Viajar por Portugal é tropeçar em histórias sem par. Descobrir o velho monumento cuja visita foi adiada, conhecer recantos sugeridos e também esquecidos, ir longe para ver o que foi feito na nossa terra, descobrir textos e ensaios nunca imaginados, deliciar com espaços cuidados e chorar por causa de outros, ficar arrepiado em locais de tragédia e de injustiça, mesmo que fosse à sombra da eterna justiça, enfim, viajar é cansar o corpo e alimentar ao acaso a alma de coisas únicas. Não é complicado registar o que foi visto ou ouvido, difícil é pintar com cores fortes e sedosas de forma a dar sentido à vida. Mas há aspetos que não vêm do fundo da história, nem dos altares da arte, apenas pequenos episódios desejosos de haver alguém que os guarde, os trate e os acarinhe.
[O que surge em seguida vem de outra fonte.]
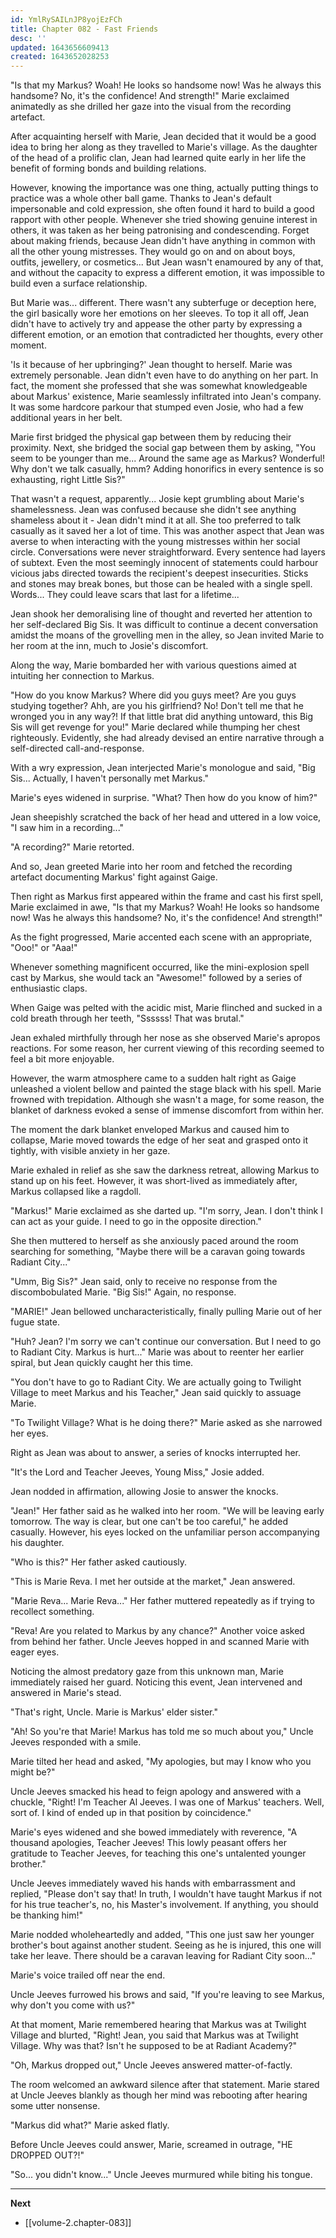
 ```yaml
---
id: YmlRySAILnJP8yojEzFCh
title: Chapter 082 - Fast Friends
desc: ''
updated: 1643656609413
created: 1643652028253
---
```


"Is that my Markus? Woah! He looks so handsome now! Was he always this handsome? No, it's the confidence! And strength!" Marie exclaimed animatedly as she drilled her gaze into the visual from the recording artefact.

After acquainting herself with Marie, Jean decided that it would be a good idea to bring her along as they travelled to Marie's village. As the daughter of the head of a prolific clan, Jean had learned quite early in her life the benefit of forming bonds and building relations.

However, knowing the importance was one thing, actually putting things to practice was a whole other ball game. Thanks to Jean's default impersonable and cold expression, she often found it hard to build a good rapport with other people. Whenever she tried showing genuine interest in others, it was taken as her being patronising and condescending. Forget about making friends, because Jean didn't have anything in common with all the other young mistresses. They would go on and on about boys, outfits, jewellery, or cosmetics... But Jean wasn't enamoured by any of that, and without the capacity to express a different emotion, it was impossible to build even a surface relationship.

But Marie was... different. There wasn't any subterfuge or deception here, the girl basically wore her emotions on her sleeves. To top it all off, Jean didn't have to actively try and appease the other party by expressing a different emotion, or an emotion that contradicted her thoughts, every other moment.

'Is it because of her upbringing?' Jean thought to herself. Marie was extremely personable. Jean didn't even have to do anything on her part. In fact, the moment she professed that she was somewhat knowledgeable about Markus' existence, Marie seamlessly infiltrated into Jean's company. It was some hardcore parkour that stumped even Josie, who had a few additional years in her belt.

Marie first bridged the physical gap between them by reducing their proximity. Next, she bridged the social gap between them by asking, "You seem to be younger than me... Around the same age as Markus? Wonderful! Why don't we talk casually, hmm? Adding honorifics in every sentence is so exhausting, right Little Sis?"

That wasn't a request, apparently... Josie kept grumbling about Marie's shamelessness. Jean was confused because she didn't see anything shameless about it - Jean didn't mind it at all. She too preferred to talk casually as it saved her a lot of time. This was another aspect that Jean was averse to when interacting with the young mistresses within her social circle. Conversations were never straightforward. Every sentence had layers of subtext. Even the most seemingly innocent of statements could harbour vicious jabs directed towards the recipient's deepest insecurities. Sticks and stones may break bones, but those can be healed with a single spell. Words... They could leave scars that last for a lifetime...

Jean shook her demoralising line of thought and reverted her attention to her self-declared Big Sis. It was difficult to continue a decent conversation amidst the moans of the grovelling men in the alley, so Jean invited Marie to her room at the inn, much to Josie's discomfort.

Along the way, Marie bombarded her with various questions aimed at intuiting her connection to Markus.

"How do you know Markus? Where did you guys meet? Are you guys studying together? Ahh, are you his girlfriend? No! Don't tell me that he wronged you in any way?! If that little brat did anything untoward, this Big Sis will get revenge for you!" Marie declared while thumping her chest righteously. Evidently, she had already devised an entire narrative through a self-directed call-and-response.

With a wry expression, Jean interjected Marie's monologue and said, "Big Sis... Actually, I haven't personally met Markus."

Marie's eyes widened in surprise. "What? Then how do you know of him?"

Jean sheepishly scratched the back of her head and uttered in a low voice, "I saw him in a recording..."

"A recording?" Marie retorted.

And so, Jean greeted Marie into her room and fetched the recording artefact documenting Markus' fight against Gaige.

Then right as Markus first appeared within the frame and cast his first spell, Marie exclaimed in awe, "Is that my Markus? Woah! He looks so handsome now! Was he always this handsome? No, it's the confidence! And strength!"

As the fight progressed, Marie accented each scene with an appropriate, "Ooo!" or "Aaa!" 

Whenever something magnificent occurred, like the mini-explosion spell cast by Markus, she would tack an "Awesome!" followed by a series of enthusiastic claps. 

When Gaige was pelted with the acidic mist, Marie flinched and sucked in a cold breath through her teeth, "Ssssss! That was brutal."

Jean exhaled mirthfully through her nose as she observed Marie's apropos reactions. For some reason, her current viewing of this recording seemed to feel a bit more enjoyable.

However, the warm atmosphere came to a sudden halt right as Gaige unleashed a violent bellow and painted the stage black with his spell. Marie frowned with trepidation. Although she wasn't a mage, for some reason, the blanket of darkness evoked a sense of immense discomfort from within her.

The moment the dark blanket enveloped Markus and caused him to collapse, Marie moved towards the edge of her seat and grasped onto it tightly, with visible anxiety in her gaze.

Marie exhaled in relief as she saw the darkness retreat, allowing Markus to stand up on his feet. However, it was short-lived as immediately after, Markus collapsed like a ragdoll.

"Markus!" Marie exclaimed as she darted up. "I'm sorry, Jean. I don't think I can act as your guide. I need to go in the opposite direction."

She then muttered to herself as she anxiously paced around the room searching for something, "Maybe there will be a caravan going towards Radiant City..."

"Umm, Big Sis?" Jean said, only to receive no response from the discombobulated Marie. "Big Sis!" Again, no response.

"MARIE!" Jean bellowed uncharacteristically, finally pulling Marie out of her fugue state.

"Huh? Jean? I'm sorry we can't continue our conversation. But I need to go to Radiant City. Markus is hurt..." Marie was about to reenter her earlier spiral, but Jean quickly caught her this time.

"You don't have to go to Radiant City. We are actually going to Twilight Village to meet Markus and his Teacher," Jean said quickly to assuage Marie.

"To Twilight Village? What is he doing there?" Marie asked as she narrowed her eyes.

Right as Jean was about to answer, a series of knocks interrupted her.

"It's the Lord and Teacher Jeeves, Young Miss," Josie added.

Jean nodded in affirmation, allowing Josie to answer the knocks.

"Jean!" Her father said as he walked into her room. "We will be leaving early tomorrow. The way is clear, but one can't be too careful," he added casually. However, his eyes locked on the unfamiliar person accompanying his daughter.

"Who is this?" Her father asked cautiously.

"This is Marie Reva. I met her outside at the market," Jean answered.

"Marie Reva... Marie Reva..." Her father muttered repeatedly as if trying to recollect something.

"Reva! Are you related to Markus by any chance?" Another voice asked from behind her father. Uncle Jeeves hopped in and scanned Marie with eager eyes.

Noticing the almost predatory gaze from this unknown man, Marie immediately raised her guard. Noticing this event, Jean intervened and answered in Marie's stead.

"That's right, Uncle. Marie is Markus' elder sister."

"Ah! So you're that Marie! Markus has told me so much about you," Uncle Jeeves responded with a smile.

Marie tilted her head and asked, "My apologies, but may I know who you might be?"

Uncle Jeeves smacked his head to feign apology and answered with a chuckle, "Right! I'm Teacher Al Jeeves. I was one of Markus' teachers. Well, sort of. I kind of ended up in that position by coincidence."

Marie's eyes widened and she bowed immediately with reverence, "A thousand apologies, Teacher Jeeves! This lowly peasant offers her gratitude to Teacher Jeeves, for teaching this one's untalented younger brother."

Uncle Jeeves immediately waved his hands with embarrassment and replied, "Please don't say that! In truth, I wouldn't have taught Markus if not for his true teacher's, no, his Master's involvement. If anything, you should be thanking him!"

Marie nodded wholeheartedly and added, "This one just saw her younger brother's bout against another student. Seeing as he is injured, this one will take her leave. There should be a caravan leaving for Radiant City soon..."

Marie's voice trailed off near the end.

Uncle Jeeves furrowed his brows and said, "If you're leaving to see Markus, why don't you come with us?"

At that moment, Marie remembered hearing that Markus was at Twilight Village and blurted, "Right! Jean, you said that Markus was at Twilight Village. Why was that? Isn't he supposed to be at Radiant Academy?"

"Oh, Markus dropped out," Uncle Jeeves answered matter-of-factly.

The room welcomed an awkward silence after that statement. Marie stared at Uncle Jeeves blankly as though her mind was rebooting after hearing some utter nonsense.

"Markus did what?" Marie asked flatly.

Before Uncle Jeeves could answer, Marie, screamed in outrage, "HE DROPPED OUT?!"

"So... you didn't know..." Uncle Jeeves murmured while biting his tongue.

____

**Next**
* [[volume-2.chapter-083]]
Na passagem por uma histórica vila alentejana, pejada de figuras e de acontecimentos, lembrei-me que já eram horas de beber um café e uma água. Ao sair do carro vislumbrei um trabalhador curvado com uma pequena vassoura de jardim e uma pá. A seu lado estacionava um pequeno e curioso carro do lixo. A forma como trabalhava denotava uma terrível indolência. Varria uma folha, depois outra, enquanto empurrava pequenas areias em sentido contrário. Passei propositadamente junto dele. Vi que era pequeno, escurecido pelo sol e corado pelo vinho. Estigmas não lhe faltavam. Do outro lado da rua, quatro homens, no desempenho da sua idónea inatividade, viam o espetáculo e davam-lhe sugestões como deveria fazer. O jardineiro da câmara mantinha-se num silêncio total. Sentámo-nos na esplanada. Ninguém vinha atender-nos. Depois é que nos apercebemos que não faziam serviço para a esplanada. Razões? Desconhecidas, até porque não havia muito gente no interior. Entrámos, bebemos o café ao balcão e voltámos a sentar na esplanada para saborear o espetáculo. O trabalhador, langão até dizer chega, continuava na sua tarefa, apanhando uma folha aqui, outra acolá, até que duas voltavam a cair no chão para depois recolher uma. Outro grupo de observadores formou-se à direita. - Que tristeza. Um gajo daqueles ganha aí uns setecentos euros para não fazer nada. E tanta gente a querer trabalhar. O outro, que bebia uma "mini", atirou-lhe: - Aquele gajo está bêbado desde ontem. A bebedeira chega-lhe até aos cornos! E está naquele propósito há duas horas. O cálculo do tempo coincidiu com o meu prognóstico. Sempre no mesmo canto, dobrava-se, recolhia duas folhas e lançava-as no carrinho. Passado algum tempo, eram onze e meia, sentou-se extenuado no banco do jardim. Não sei se era do calor, do vinho do dia anterior, do vinho do dia, da aguardente ou o que quer que fosse. Sentou-se. Quando chegou às doze, levantou-se, vistoriou outro canteiro e desapareceu. Deve ter ido matar o vício e depois, provavelmente, almoçar e fazer a sesta. O carrinho ficou no local. Aproximei-me e vi que estava enfeitado com uma flor e um boneco verde de plástico. Um tabuleiro, colocado estrategicamente atrás do recipiente do lixo, talvez para recolher coisas do seu interesse, que não se enquadrassem na categoria de lixo ou de sujidade, tinha uma etiqueta visível, Raul. Deveria ser o seu nome.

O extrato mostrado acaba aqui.